Data provided:
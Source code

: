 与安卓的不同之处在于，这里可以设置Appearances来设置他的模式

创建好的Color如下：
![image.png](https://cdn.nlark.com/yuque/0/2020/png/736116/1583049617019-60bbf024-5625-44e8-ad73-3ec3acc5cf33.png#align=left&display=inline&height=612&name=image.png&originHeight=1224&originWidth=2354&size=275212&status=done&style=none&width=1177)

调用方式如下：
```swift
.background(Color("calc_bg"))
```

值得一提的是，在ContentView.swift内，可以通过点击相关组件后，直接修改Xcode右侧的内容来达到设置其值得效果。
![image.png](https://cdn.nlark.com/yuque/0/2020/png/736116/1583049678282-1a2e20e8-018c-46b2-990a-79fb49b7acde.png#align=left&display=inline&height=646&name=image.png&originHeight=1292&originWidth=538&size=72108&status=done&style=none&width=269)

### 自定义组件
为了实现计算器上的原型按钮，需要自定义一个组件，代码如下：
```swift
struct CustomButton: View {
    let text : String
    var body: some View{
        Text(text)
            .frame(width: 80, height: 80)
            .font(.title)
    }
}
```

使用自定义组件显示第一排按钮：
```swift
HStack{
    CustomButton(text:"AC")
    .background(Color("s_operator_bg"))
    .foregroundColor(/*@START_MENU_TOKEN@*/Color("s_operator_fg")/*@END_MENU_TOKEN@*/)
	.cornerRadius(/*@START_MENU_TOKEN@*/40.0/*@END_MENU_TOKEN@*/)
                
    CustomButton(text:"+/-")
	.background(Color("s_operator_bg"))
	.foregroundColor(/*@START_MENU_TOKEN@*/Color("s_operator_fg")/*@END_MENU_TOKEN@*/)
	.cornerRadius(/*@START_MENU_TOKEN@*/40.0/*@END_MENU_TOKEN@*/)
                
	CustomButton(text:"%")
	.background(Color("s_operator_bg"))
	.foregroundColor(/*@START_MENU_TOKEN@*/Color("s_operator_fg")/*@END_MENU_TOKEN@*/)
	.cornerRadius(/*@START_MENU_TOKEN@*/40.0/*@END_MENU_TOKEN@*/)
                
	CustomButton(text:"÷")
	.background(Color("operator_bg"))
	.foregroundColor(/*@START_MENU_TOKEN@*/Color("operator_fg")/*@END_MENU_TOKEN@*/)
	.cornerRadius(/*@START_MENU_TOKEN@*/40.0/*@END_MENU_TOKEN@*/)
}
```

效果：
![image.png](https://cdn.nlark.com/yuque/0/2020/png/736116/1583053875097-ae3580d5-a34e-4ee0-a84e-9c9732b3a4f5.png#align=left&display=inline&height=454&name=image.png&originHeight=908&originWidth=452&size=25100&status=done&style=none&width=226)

Activity: The records above need to be output again, verbatim.

Exercise result:
Source code

: 与安卓的不同之处在于，这里可以设置Appearances来设置他的模式

创建好的Color如下：
![image.png](https://cdn.nlark.com/yuque/0/2020/png/736116/1583049617019-60bbf024-5625-44e8-ad73-3ec3acc5cf33.png#align=left&display=inline&height=612&name=image.png&originHeight=1224&originWidth=2354&size=275212&status=done&style=none&width=1177)

调用方式如下：
```swift
.background(Color("calc_bg"))
```

值得一提的是，在ContentView.swift内，可以通过点击相关组件后，直接修改Xcode右侧的内容来达到设置其值得效果。
![image.png](https://cdn.nlark.com/yuque/0/2020/png/736116/1583049678282-1a2e20e8-018c-46b2-990a-79fb49b7acde.png#align=left&display=inline&height=646&name=image.png&originHeight=1292&originWidth=538&size=72108&status=done&style=none&width=269)

### 自定义组件
为了实现计算器上的原型按钮，需要自定义一个组件，代码如下：
```swift
struct CustomButton: View {
    let text : String
    var body: some View{
        Text(text)
            .frame(width: 80, height: 80)
            .font(.title)
    }
}
```

使用自定义组件显示第一排按钮：
```swift
HStack{
    CustomButton(text:"AC")
    .background(Color("s_operator_bg"))
    .foregroundColor(/*@START_MENU_TOKEN@*/Color("s_operator_fg")/*@END_MENU_TOKEN@*/)
	.cornerRadius(/*@START_MENU_TOKEN@*/40.0/*@END_MENU_TOKEN@*/)
                
    CustomButton(text:"+/-")
	.background(Color("s_operator_bg"))
	.foregroundColor(/*@START_MENU_TOKEN@*/Color("s_operator_fg")/*@END_MENU_TOKEN@*/)
	.cornerRadius(/*@START_MENU_TOKEN@*/40.0/*@END_MENU_TOKEN@*/)
                
	CustomButton(text:"%")
	.background(Color("s_operator_bg"))
	.foregroundColor(/*@START_MENU_TOKEN@*/Color("s_operator_fg")/*@END_MENU_TOKEN@*/)
	.cornerRadius(/*@START_MENU_TOKEN@*/40.0/*@END_MENU_TOKEN@*/)
                
	CustomButton(text:"÷")
	.background(Color("operator_bg"))
	.foregroundColor(/*@START_MENU_TOKEN@*/Color("operator_fg")/*@END_MENU_TOKEN@*/)
	.cornerRadius(/*@START_MENU_TOKEN@*/40.0/*@END_MENU_TOKEN@*/)
}
```

效果：
![image.png](https://cdn.nlark.com/yuque/0/2020/png/736116/1583053875097-ae3580d5-a34e-4ee0-a84e-9c9732b3a4f5.png#align=left&display=inline&height=454&name=image.png&originHeight=908&originWidth=452&size=25100&status=done&style=none&width=226)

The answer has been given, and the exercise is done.